**What is being asked**
Go through the following data and transcribe exactly the stretch of lines from the one holding "系统提供了各种管理的查询功能" to the one holding "- SR OS routers", both included.

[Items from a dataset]
--- START ---

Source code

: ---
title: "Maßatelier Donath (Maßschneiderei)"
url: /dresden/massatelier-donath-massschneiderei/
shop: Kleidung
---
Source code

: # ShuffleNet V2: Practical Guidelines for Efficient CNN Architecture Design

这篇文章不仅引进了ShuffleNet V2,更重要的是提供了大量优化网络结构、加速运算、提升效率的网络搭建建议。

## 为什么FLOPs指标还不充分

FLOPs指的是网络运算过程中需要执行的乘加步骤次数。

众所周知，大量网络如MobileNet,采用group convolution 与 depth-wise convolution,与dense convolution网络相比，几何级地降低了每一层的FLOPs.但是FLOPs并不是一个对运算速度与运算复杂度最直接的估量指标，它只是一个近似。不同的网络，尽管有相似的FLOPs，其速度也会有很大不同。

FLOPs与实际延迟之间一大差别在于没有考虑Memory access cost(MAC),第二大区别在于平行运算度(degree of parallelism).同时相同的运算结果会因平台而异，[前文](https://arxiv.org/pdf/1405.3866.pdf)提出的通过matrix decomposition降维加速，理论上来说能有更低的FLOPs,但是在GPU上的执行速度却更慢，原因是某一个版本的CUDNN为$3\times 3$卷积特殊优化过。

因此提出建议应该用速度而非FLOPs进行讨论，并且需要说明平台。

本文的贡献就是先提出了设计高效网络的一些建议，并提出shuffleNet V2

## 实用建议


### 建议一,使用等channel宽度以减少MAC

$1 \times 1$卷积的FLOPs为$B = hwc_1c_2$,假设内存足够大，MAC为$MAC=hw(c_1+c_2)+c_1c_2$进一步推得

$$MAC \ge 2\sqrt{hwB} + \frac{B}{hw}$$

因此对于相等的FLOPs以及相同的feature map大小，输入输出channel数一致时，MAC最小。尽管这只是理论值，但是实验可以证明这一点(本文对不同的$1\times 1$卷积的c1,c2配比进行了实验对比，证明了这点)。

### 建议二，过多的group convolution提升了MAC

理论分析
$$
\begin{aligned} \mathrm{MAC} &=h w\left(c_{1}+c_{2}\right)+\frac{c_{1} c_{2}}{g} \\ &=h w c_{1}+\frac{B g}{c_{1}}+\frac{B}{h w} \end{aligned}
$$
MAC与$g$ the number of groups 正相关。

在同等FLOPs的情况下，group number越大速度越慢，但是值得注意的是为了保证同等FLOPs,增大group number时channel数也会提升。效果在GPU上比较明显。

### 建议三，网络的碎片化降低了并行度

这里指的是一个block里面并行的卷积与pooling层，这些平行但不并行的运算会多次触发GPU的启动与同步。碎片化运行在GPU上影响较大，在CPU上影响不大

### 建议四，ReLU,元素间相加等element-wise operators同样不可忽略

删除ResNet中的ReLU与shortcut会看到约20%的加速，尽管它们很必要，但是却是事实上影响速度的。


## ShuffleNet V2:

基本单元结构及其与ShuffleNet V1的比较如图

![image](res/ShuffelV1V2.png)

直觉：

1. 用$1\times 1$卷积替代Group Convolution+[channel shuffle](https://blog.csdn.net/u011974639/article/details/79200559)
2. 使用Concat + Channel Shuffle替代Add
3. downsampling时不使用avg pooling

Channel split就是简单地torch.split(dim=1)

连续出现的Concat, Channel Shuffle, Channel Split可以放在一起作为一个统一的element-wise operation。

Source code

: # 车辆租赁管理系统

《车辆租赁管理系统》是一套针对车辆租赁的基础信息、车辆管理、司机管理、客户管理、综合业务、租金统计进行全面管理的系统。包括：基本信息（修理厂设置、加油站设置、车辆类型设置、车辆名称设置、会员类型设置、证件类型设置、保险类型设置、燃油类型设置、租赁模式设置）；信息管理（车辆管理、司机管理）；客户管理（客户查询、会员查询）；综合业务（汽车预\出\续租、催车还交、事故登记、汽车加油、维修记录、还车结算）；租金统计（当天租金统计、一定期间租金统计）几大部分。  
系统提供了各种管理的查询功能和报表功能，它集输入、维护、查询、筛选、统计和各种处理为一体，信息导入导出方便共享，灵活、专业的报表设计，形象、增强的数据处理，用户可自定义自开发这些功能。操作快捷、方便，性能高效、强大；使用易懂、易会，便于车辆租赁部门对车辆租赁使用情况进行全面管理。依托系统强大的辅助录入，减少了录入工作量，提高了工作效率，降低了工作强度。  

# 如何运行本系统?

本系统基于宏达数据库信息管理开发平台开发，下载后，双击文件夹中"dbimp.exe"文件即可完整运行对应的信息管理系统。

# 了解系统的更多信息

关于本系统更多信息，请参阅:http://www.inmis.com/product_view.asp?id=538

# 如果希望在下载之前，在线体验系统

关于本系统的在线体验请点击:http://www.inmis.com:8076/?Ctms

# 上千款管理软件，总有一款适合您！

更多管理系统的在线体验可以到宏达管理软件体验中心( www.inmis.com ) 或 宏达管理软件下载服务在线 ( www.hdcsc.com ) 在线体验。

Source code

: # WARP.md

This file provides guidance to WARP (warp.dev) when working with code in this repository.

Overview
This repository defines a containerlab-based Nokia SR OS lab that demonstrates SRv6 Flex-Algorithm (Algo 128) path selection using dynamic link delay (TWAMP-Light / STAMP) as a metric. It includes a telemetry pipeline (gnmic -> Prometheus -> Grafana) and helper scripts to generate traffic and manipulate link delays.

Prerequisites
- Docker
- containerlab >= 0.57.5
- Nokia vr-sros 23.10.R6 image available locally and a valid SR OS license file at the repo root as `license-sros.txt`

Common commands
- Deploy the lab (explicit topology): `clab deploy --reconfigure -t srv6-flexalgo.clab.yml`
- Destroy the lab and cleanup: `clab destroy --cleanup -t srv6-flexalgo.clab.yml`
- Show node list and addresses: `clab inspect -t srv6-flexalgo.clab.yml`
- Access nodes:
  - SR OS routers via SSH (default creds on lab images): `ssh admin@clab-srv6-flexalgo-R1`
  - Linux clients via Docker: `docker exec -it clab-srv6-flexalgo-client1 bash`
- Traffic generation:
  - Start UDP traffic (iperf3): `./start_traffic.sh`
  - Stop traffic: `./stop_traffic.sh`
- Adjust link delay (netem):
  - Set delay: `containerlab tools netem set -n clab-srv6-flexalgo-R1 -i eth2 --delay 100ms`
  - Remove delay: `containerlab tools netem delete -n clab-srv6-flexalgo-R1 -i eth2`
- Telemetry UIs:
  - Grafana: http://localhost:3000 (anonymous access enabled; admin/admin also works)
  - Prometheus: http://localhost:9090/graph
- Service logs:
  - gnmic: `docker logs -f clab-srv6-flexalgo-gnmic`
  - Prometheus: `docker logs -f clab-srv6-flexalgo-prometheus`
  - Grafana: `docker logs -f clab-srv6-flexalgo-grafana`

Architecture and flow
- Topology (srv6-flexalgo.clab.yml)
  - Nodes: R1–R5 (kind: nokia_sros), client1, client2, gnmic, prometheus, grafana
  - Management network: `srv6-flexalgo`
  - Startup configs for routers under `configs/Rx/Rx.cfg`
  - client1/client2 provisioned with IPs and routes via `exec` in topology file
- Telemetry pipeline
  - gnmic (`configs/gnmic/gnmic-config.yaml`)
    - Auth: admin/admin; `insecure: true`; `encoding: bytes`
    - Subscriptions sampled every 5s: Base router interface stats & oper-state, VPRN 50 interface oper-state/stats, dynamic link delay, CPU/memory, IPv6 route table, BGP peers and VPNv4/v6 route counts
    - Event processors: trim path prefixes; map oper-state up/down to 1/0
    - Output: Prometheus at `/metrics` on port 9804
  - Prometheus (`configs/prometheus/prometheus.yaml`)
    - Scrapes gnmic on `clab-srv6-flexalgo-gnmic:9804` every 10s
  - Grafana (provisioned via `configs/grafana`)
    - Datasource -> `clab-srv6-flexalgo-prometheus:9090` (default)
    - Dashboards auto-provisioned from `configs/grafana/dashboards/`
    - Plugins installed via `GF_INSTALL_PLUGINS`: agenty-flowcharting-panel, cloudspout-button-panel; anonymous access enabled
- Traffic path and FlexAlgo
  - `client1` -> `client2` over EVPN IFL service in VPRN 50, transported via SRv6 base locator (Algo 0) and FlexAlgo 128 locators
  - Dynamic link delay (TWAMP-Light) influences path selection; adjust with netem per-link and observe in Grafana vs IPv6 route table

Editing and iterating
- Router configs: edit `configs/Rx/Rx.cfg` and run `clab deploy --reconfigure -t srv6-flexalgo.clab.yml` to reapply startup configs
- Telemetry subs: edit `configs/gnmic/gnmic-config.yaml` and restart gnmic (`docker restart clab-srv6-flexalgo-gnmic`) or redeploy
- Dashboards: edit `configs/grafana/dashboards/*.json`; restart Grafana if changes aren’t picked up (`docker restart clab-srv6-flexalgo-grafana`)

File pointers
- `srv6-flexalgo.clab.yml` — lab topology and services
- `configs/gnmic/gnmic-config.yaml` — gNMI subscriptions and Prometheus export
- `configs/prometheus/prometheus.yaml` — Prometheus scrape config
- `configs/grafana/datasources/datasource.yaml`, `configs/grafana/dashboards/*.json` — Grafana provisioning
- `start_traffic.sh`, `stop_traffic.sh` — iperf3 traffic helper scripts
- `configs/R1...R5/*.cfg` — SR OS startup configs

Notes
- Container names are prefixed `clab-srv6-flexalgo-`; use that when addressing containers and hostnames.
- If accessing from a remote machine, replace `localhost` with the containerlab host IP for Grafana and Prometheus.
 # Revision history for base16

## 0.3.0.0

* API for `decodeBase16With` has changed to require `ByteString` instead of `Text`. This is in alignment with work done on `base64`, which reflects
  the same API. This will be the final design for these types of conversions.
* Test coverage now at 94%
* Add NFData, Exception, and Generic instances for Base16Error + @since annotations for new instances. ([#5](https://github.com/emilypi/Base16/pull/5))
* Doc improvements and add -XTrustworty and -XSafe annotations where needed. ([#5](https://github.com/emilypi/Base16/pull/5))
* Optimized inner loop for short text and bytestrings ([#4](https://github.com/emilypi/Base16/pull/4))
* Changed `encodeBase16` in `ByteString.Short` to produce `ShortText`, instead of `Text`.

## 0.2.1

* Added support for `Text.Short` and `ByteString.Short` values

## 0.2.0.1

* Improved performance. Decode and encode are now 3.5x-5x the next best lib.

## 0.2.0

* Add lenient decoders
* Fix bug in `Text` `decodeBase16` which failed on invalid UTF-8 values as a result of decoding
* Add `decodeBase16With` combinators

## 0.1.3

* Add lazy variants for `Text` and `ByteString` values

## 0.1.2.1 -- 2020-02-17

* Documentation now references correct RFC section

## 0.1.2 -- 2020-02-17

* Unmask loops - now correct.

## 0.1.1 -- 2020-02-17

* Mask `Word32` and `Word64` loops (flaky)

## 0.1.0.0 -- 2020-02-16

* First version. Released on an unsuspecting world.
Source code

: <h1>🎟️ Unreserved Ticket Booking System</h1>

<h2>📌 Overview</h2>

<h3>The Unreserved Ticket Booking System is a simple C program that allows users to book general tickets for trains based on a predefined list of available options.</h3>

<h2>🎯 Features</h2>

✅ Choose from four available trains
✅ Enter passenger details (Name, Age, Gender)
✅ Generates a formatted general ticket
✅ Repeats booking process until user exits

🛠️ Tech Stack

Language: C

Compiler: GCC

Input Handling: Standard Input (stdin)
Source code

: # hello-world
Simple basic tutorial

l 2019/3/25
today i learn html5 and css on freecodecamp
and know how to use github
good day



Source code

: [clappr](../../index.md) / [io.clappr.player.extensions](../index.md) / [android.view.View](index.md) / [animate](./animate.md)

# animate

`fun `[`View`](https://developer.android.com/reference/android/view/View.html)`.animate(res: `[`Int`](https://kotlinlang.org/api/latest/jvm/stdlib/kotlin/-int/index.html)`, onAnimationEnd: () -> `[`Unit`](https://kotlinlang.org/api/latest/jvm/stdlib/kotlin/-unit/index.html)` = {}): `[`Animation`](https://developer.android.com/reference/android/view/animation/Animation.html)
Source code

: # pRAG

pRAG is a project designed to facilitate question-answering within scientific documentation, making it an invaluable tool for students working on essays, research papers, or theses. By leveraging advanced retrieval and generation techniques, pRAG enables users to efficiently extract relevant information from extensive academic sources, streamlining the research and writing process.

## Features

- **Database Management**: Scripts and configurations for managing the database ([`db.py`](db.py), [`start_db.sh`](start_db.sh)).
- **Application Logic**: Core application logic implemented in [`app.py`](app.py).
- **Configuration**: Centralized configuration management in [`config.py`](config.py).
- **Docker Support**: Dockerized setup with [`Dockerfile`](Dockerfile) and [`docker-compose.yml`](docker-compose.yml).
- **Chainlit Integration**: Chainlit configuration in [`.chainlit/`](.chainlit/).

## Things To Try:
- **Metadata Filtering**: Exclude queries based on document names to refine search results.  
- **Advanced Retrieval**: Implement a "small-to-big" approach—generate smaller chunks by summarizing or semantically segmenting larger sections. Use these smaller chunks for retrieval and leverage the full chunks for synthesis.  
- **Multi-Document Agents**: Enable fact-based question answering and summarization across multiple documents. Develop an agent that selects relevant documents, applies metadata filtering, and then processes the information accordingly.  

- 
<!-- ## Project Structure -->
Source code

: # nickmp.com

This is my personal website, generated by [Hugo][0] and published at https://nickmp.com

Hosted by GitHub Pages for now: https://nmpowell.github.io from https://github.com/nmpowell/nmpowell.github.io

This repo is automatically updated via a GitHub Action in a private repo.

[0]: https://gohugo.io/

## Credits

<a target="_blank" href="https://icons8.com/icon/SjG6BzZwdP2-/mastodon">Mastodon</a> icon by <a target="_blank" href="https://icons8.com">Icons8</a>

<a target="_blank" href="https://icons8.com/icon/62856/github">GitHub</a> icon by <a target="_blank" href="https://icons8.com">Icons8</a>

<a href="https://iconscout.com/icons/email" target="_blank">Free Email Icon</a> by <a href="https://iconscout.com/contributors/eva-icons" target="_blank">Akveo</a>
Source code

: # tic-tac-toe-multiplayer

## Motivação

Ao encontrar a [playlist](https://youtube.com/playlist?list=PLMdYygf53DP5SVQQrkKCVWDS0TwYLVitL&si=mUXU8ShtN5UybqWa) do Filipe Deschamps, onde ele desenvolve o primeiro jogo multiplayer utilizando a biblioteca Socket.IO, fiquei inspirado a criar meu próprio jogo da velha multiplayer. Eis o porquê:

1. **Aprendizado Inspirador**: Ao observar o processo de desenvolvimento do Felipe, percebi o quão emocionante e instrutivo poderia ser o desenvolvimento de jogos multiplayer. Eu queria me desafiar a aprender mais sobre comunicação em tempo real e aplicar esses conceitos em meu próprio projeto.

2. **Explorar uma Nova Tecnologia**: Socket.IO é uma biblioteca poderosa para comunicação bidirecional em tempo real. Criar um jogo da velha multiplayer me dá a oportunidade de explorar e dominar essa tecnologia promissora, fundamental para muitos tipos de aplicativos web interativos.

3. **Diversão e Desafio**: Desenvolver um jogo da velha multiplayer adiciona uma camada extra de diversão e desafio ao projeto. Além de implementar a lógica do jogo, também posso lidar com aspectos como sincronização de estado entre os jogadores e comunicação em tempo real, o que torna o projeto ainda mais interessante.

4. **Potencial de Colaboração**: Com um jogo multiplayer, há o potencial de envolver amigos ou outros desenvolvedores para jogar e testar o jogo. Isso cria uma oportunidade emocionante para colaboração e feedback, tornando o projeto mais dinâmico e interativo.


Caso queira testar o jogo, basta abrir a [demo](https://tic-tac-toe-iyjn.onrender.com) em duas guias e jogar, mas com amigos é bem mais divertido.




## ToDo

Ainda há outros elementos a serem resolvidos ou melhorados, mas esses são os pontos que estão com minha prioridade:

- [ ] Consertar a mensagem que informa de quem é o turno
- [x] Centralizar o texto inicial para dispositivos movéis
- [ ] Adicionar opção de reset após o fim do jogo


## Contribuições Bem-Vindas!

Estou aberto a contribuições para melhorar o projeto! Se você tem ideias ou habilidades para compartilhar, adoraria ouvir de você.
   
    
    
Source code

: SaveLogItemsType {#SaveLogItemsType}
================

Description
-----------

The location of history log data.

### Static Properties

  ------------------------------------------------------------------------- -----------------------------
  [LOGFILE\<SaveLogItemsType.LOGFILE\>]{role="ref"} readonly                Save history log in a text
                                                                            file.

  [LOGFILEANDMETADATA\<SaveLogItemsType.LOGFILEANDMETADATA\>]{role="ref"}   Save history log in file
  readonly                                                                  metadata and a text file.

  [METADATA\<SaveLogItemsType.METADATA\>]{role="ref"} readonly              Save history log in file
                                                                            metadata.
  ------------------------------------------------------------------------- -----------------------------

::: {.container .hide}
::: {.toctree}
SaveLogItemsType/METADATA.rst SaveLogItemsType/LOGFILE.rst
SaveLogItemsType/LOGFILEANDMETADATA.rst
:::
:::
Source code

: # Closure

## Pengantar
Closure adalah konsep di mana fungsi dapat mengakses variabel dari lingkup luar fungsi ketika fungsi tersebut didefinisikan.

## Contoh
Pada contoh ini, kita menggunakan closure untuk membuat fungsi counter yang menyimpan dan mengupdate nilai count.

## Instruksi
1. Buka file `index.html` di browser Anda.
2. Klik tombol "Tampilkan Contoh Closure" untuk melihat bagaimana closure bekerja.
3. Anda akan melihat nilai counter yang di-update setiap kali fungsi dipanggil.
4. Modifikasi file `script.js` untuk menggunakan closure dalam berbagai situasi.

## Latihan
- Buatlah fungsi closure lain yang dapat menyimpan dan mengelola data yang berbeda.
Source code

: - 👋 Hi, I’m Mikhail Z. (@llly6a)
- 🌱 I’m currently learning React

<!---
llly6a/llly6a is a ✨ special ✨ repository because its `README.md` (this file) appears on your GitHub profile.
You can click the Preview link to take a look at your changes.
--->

--- END ---

**Result of this task**
系统提供了各种管理的查询功能和报表功能，它集输入、维护、查询、筛选、统计和各种处理为一体，信息导入导出方便共享，灵活、专业的报表设计，形象、增强的数据处理，用户可自定义自开发这些功能。操作快捷、方便，性能高效、强大；使用易懂、易会，便于车辆租赁部门对车辆租赁使用情况进行全面管理。依托系统强大的辅助录入，减少了录入工作量，提高了工作效率，降低了工作强度。  

# 如何运行本系统?

本系统基于宏达数据库信息管理开发平台开发，下载后，双击文件夹中"dbimp.exe"文件即可完整运行对应的信息管理系统。

# 了解系统的更多信息

关于本系统更多信息，请参阅:http://www.inmis.com/product_view.asp?id=538

# 如果希望在下载之前，在线体验系统

关于本系统的在线体验请点击:http://www.inmis.com:8076/?Ctms

# 上千款管理软件，总有一款适合您！

更多管理系统的在线体验可以到宏达管理软件体验中心( www.inmis.com ) 或 宏达管理软件下载服务在线 ( www.hdcsc.com ) 在线体验。

Source code

: # WARP.md

This file provides guidance to WARP (warp.dev) when working with code in this repository.

Overview
This repository defines a containerlab-based Nokia SR OS lab that demonstrates SRv6 Flex-Algorithm (Algo 128) path selection using dynamic link delay (TWAMP-Light / STAMP) as a metric. It includes a telemetry pipeline (gnmic -> Prometheus -> Grafana) and helper scripts to generate traffic and manipulate link delays.

Prerequisites
- Docker
- containerlab >= 0.57.5
- Nokia vr-sros 23.10.R6 image available locally and a valid SR OS license file at the repo root as `license-sros.txt`

Common commands
- Deploy the lab (explicit topology): `clab deploy --reconfigure -t srv6-flexalgo.clab.yml`
- Destroy the lab and cleanup: `clab destroy --cleanup -t srv6-flexalgo.clab.yml`
- Show node list and addresses: `clab inspect -t srv6-flexalgo.clab.yml`
- Access nodes:
  - SR OS routers via SSH (default creds on lab images): `ssh admin@clab-srv6-flexalgo-R1`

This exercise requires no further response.